(Task inputs)
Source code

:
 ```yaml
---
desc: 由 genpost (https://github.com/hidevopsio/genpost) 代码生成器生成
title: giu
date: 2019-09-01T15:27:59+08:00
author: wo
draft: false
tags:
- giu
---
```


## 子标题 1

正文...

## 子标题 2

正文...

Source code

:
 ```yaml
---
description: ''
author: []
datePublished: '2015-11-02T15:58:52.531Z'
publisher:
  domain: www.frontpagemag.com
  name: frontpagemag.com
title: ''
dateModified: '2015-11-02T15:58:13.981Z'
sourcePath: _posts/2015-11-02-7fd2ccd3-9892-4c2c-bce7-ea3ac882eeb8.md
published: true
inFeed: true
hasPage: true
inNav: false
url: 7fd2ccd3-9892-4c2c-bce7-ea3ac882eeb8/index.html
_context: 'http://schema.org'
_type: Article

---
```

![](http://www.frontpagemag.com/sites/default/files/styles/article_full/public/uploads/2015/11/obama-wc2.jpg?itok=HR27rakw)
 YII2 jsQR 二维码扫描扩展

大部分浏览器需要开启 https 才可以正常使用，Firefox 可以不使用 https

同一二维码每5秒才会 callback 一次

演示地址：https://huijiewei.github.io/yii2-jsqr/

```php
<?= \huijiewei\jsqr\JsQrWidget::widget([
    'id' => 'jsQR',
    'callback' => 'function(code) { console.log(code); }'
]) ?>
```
(End Task inputs)
The problem:
Copy each line above that contains the word "frontpagemag".

Output for this exercise:
  domain: www.frontpagemag.com
  name: frontpagemag.com
![](http://www.frontpagemag.com/sites/default/files/styles/article_full/public/uploads/2015/11/obama-wc2.jpg?itok=HR27rakw)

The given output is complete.